Mr Yu said Compaq's planned investments were not tied to any immediate profit aspirations from these activities' potential share offer to the public, but they were intended to leverage the computer maker's strengths in server platforms, professional services and strategic technology alliances involved "in building businesss-critical infrastructure for B2B".

According to Gartner, non-financial goods and services sold through B2B e-commerce worldwide will exceed US$7 trillion worldwide by 2004. Of that figure, 37 per cent of transactions - worth about US$2.7 trillion - will be captured by e-marketplaces, which are also known as exchanges.

"It is becoming quite clear that proprietary electronic data interchange-based systems operating within manufacturing industries and regional transportation communities will not satisfy the need for Internet-based exchange platforms serving the world's US$800 billion freight transportation industry," said Lane Leskela, research director at Gartner in Hong Kong.

"As collaborative Internet commerce for B2B supply chain participants develops, most enterprises in this space will attempt to form their own private marketplaces and/or participate in the most relevant vertical e-market communities."

Considering the various dotcom failures in Asia in recent months, Compaq might limit the number of its new B2B-related infrastructure investments in Hong Kong, the mainland and Taiwan.

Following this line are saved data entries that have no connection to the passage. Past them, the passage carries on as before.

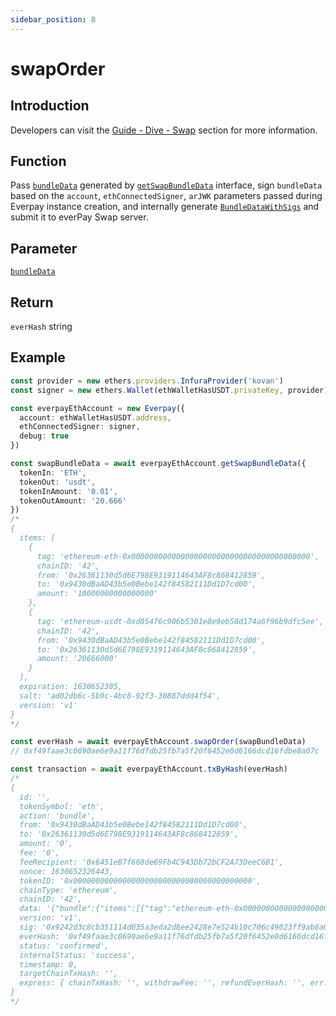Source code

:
 ```yaml
---
sidebar_position: 8
---
```


# swapOrder

## Introduction
Developers can visit the [Guide - Dive - Swap](../../../guide/dive/swap) section for more information.
## Function
Pass [`bundleData`](../types#bundledata) generated by [`getSwapBundleData`](../tool-api/getSwapBundleData) interface, sign `bundleData` based on the `account`, `ethConnectedSigner`, `arJWK` parameters passed during Everpay instance creation, and internally generate [`BundleDataWithSigs`](./types#bundledatawithsigs) and submit it to everPay Swap server.

## Parameter
[`bundleData`](../types#bundledata)

## Return
`everHash` string

## Example
```ts
const provider = new ethers.providers.InfuraProvider('kovan')
const signer = new ethers.Wallet(ethWalletHasUSDT.privateKey, provider)

const everpayEthAccount = new Everpay({
  account: ethWalletHasUSDT.address,
  ethConnectedSigner: signer,
  debug: true
})

const swapBundleData = await everpayEthAccount.getSwapBundleData({
  tokenIn: 'ETH',
  tokenOut: 'usdt',
  tokenInAmount: '0.01',
  tokenOutAmount: '20.666'
})
/*
{
  items: [
    {
      tag: 'ethereum-eth-0x0000000000000000000000000000000000000000',
      chainID: '42',
      from: '0x26361130d5d6E798E9319114643AF8c868412859',
      to: '0x9430dBaAD43b5e0Bebe142f84582111Dd1D7cd00',
      amount: '10000000000000000'
    },
    {
      tag: 'ethereum-usdt-0xd85476c906b5301e8e9eb58d174a6f96b9dfc5ee',
      chainID: '42',
      from: '0x9430dBaAD43b5e0Bebe142f84582111Dd1D7cd00',
      to: '0x26361130d5d6E798E9319114643AF8c868412859',
      amount: '20666000'
    }
  ],
  expiration: 1630652385,
  salt: 'ad02db6c-5b9c-4bc8-92f3-30887ddd4f54',
  version: 'v1'
}
*/

const everHash = await everpayEthAccount.swapOrder(swapBundleData)
// 0xf49faae3c0690ae6e9a11f76dfdb25fb7a5f20f6452e0d6166dcd16fdbe8a07c

const transaction = await everpayEthAccount.txByHash(everHash)
/*
{
  id: '',
  tokenSymbol: 'eth',
  action: 'bundle',
  from: '0x9430dBaAD43b5e0Bebe142f84582111Dd1D7cd00',
  to: '0x26361130d5d6E798E9319114643AF8c868412859',
  amount: '0',
  fee: '0',
  feeRecipient: '0x6451eB7f668de69Fb4C943Db72bCF2A73DeeC6B1',
  nonce: 1630652326443,
  tokenID: '0x0000000000000000000000000000000000000000',
  chainType: 'ethereum',
  chainID: '42',
  data: '{"bundle":{"items":[{"tag":"ethereum-eth-0x0000000000000000000000000000000000000000","chainID":"42","from":"0x26361130d5d6E798E9319114643AF8c868412859","to":"0x9430dBaAD43b5e0Bebe142f84582111Dd1D7cd00","amount":"10000000000000000"},{"tag":"ethereum-usdt-0xd85476c906b5301e8e9eb58d174a6f96b9dfc5ee","chainID":"42","from":"0x9430dBaAD43b5e0Bebe142f84582111Dd1D7cd00","to":"0x26361130d5d6E798E9319114643AF8c868412859","amount":"20666000"}],"expiration":1630652385,"salt":"ad02db6c-5b9c-4bc8-92f3-30887ddd4f54","version":"v1","sigs":{"0x26361130d5d6E798E9319114643AF8c868412859":"0xdb795170f1d5fa557a91056c7c149d1dd0f3de0c12ef49cf8eb6de3460d90eac4f037211d2e63045e5d7190d2ea3c189ff6262c8a7c687ee7712fb7361aaf8101b","0x9430dBaAD43b5e0Bebe142f84582111Dd1D7cd00":"0xc5252f4debcbf06e07cdd32a06a1ff884aeef303dd1bd5d0675002fe5491729e16bad819cea31f7789da81f84f3a5b543b5ca4320de14b1c8f6f7b9e69bf17181c"}}}',
  version: 'v1',
  sig: '0x9242d3c8cb351114d035a3eda2d8ee2428e7e524b10c706c49023ff9ab8a096f0003469f61cb7a02eec00d46499878058ae42c1729292fdeed2c31d5fe4f44541b',
  everHash: '0xf49faae3c0690ae6e9a11f76dfdb25fb7a5f20f6452e0d6166dcd16fdbe8a07c',
  status: 'confirmed',
  internalStatus: 'success',
  timestamp: 0,
  targetChainTxHash: '',
  express: { chainTxHash: '', withdrawFee: '', refundEverHash: '', err: '' }
}
*/
```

"We want to act prudently in this regard to ensure that the activities we invest in will be the survivors in the B2B services market in the next three to five years," Mr Yu said.

One major e-commerce initiative of Compaq in Greater China this year is Com2B in Taiwan. Launched in July this year, Com2B claims that it is on track to building the largest multi-industry e-market in Greater China.

Compaq is supposed to control just under 20 per cent of Com2B, while partner CommerceOne has a stake of less than 10 per cent, according to Mike Lee Hau-Chen, president and chief operating officer at Com2B.

Other shareholders include Taiwanese industrial giants Far Eastern Group, Lite-On Group, NetPacific, SeSoda, Shin Kong Securities, Systex Group, Wal-Sin Lih-Hwa Group and Yulon Group.

"Com2B is an important e-commerce investment project for Compaq. Not only does it indicate the strategic partnership between Compaq, CommerceOne and local Taiwan partners, but also reflects Compaq's commitment to the Greater China region through investment in e-marketplaces specifically tailored for local environments," Mr Yu said.

Compaq and CommerceOne, which runs a global B2B community, have a two-year global agreement to support a select number of e-marketplace activities.

Joan Jacobs, Compaq's global alliance manager for e-commerce, said the B2B organisation template they used on Com2B followed the same strategy used with e-marketplaces developed in Europe and the United States.

To support the Greater China operations of its own shareholders, the Com2B portal covers nine so-called vertical industries: telecommunications, automobiles, computer parts, semiconductors, retail, cable, machinery, securities and chemicals.

Mr Yu pointed out that Com2B in Taiwan was ensured of a captive market that made up billions of dollars in transactions. As an example, Compaq's contract manufacturing projects with Taiwanese electronics manufacturers will already total US$9.5 billion in 2000 alone.

The e-marketplaces that Com2B would develop could even include the suppliers of Compaq's Taiwanese suppliers, Mr Yu said.

Com2B's first vertical portal, Shin Kong Security Portal, was launched in September and another one, DigitSmart.Com, was rolled out this October.

"Looking forward, while we work hard on laying the foundations for the largest multi-industry e-marketplace in Greater China, we will continue to roll out vertical portals every month this year," Mr Hau-Chen said.

He added that Compaq was also helping develop the necessary applications and delivery services to support direct material business processes for Com2B.